Vina mengepalkan tangannya.
"Kenapa kau melakukan ini padaku? Apa salahku sampai kau tega menyantetku?!"
Mbah Rukmini menyeringai, lalu berkata dengan suara dingin yang membuat bulu kuduk berdiri.
"Kamu memang sungguh kepala batu, cucu goblok!"
Kata-kata itu membuat semua orang di ruangan itu membeku. Rojak dan Angie saling pandang, mencoba mencerna apa yang baru saja mereka dengar.
"Apa maksudmu?" tanya Angie dengan suara gemetar.
Mbah Rukmini mendengus, lalu mulai berbicara.
"Dulu, saat kau kecil, setiap pulang kampung di hari Lebaran, kau selalu bersikap aneh. Anak-anak lain bermain dengan normal, tapi kau...? Kau berbeda. Kau teriak-teriak, dan tiba-tiba semua orang terpental begitu saja. Mereka takut padamu, Vina. Suatu hari, kau datang ke rumahku dan tanpa sengaja menunjukkan kekuatan telekinesismu."
Mbah Rukmini menatap Vina dengan penuh kebencian.
"Kau tahu apa yang terjadi setelah itu? Orang-orang mulai berbisik. Mereka bilang aku punya cucu titisan setan! Aku dijauhi, dicibir, dianggap pemelihara ilmu hitam! Semuanya gara-gara kau!"
Vina menahan napas. Ia tak pernah tahu ada kisah seperti ini di masa kecilnya.
"Aku bahkan bilang pada orang tuamu, kau itu anak setan," lanjut Mbah Rukmini. "Tapi mereka tak percaya. Aku tak mau bertemu denganmu lagi. Aku tak mau keluargaku dicemarkan olehmu. Aku ingin kau lenyap dari kehidupanku!"
Angie terkejut.
"Jadi selama ini... kau membencinya hanya karena omongan orang?"
"Omongan orang bisa membunuh lebih kejam daripada pisau.”
Mbah Rukmini menyeringai.
"Dan aku tidak mau mati karena cucuku sendiri."
Rojak yang sedari tadi diam mulai berbicara.
"Itu saja alasanmu? Hanya karena takut dengan pendapat orang?"
"Awalnya, ya," jawab Mbah Rukmini.
"Tapi kemudian aku berhutang banyak pada seorang rentenir. Aku mempelajari ilmu hitam untuk menyingkirkannya. Semakin dalam aku masuk ke dunia ini, semakin aku sadar... kau juga harus lenyap, Vina. Kau adalah kutukan bagiku!"
Vina menatap neneknya dengan mata yang mulai memerah.
"Lalu... kenapa kau juga ingin membunuhku juga?" tanya Rojak.
Mbah Rukmini menyeringai.
"Karena ada yang membayarku untuk itu. Rizal."
Rojak dan Angie terkejut mendengar nama itu.
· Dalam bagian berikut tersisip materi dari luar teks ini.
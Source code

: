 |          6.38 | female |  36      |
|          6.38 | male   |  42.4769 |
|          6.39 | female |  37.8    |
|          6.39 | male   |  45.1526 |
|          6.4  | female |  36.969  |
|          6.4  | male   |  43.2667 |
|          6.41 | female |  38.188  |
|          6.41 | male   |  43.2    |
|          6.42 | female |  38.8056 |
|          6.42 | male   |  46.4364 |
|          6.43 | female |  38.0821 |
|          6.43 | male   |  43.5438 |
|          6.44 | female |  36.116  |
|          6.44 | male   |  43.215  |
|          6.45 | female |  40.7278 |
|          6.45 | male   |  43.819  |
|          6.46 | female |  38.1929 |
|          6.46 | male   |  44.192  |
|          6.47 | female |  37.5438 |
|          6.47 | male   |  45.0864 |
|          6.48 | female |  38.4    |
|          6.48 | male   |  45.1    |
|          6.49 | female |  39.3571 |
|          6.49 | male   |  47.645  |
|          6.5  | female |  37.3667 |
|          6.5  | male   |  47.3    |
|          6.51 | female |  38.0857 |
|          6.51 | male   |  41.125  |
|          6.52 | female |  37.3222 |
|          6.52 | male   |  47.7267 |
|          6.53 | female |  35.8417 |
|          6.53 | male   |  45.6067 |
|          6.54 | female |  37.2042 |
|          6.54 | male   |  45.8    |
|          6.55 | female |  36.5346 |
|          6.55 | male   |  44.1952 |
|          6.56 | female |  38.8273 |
"Jadi... Rizal menyewamu untuk membunuhku?" tanya Rojak tajam.
“Rizal... Ternyata kamu se-brengsek ini...”kata Angie.
"Ya. Tapi ada masalah... karena Rizal selalu saja menghalangi langkahku untuk membunuh kalian berdua. Itu membuat rencanaku harus tertunda berkali-kali."
Vina menggigit bibirnya. Ia tak tahu harus berkata apa. Kemarahan dan kesedihan bercampur dalam dirinya. Dengan suara bergetar, ia berkata.
"Nenek...."
"Tutup mulutmu!" Mbah Rukmini mendesis marah.
"Aku muak melihatmu! Aku akan mengakhiri semuanya sekarang juga!"
Dengan gerakan cepat, Mbah Rukmini mengayunkan tangannya, mengirimkan gelombang energi hitam ke arah Vina. Namun sebelum serangan itu mengenai sasarannya, Rojak melompat ke depan, menangkisnya dengan tangan kosong.
“Wusna sangkalus ing wisa!”teriak Rojak yang kemudian berubah menjadi Regulus.
"Kau tidak akan menyentuhnya." ujar Regulus dengan suara dalam yang menggema.
Mbah Rukmini menyeringai.
"Mari kita lihat siapa yang lebih kuat, bocah Regulus."
Pertarungan besar pun tak bisa dihindari.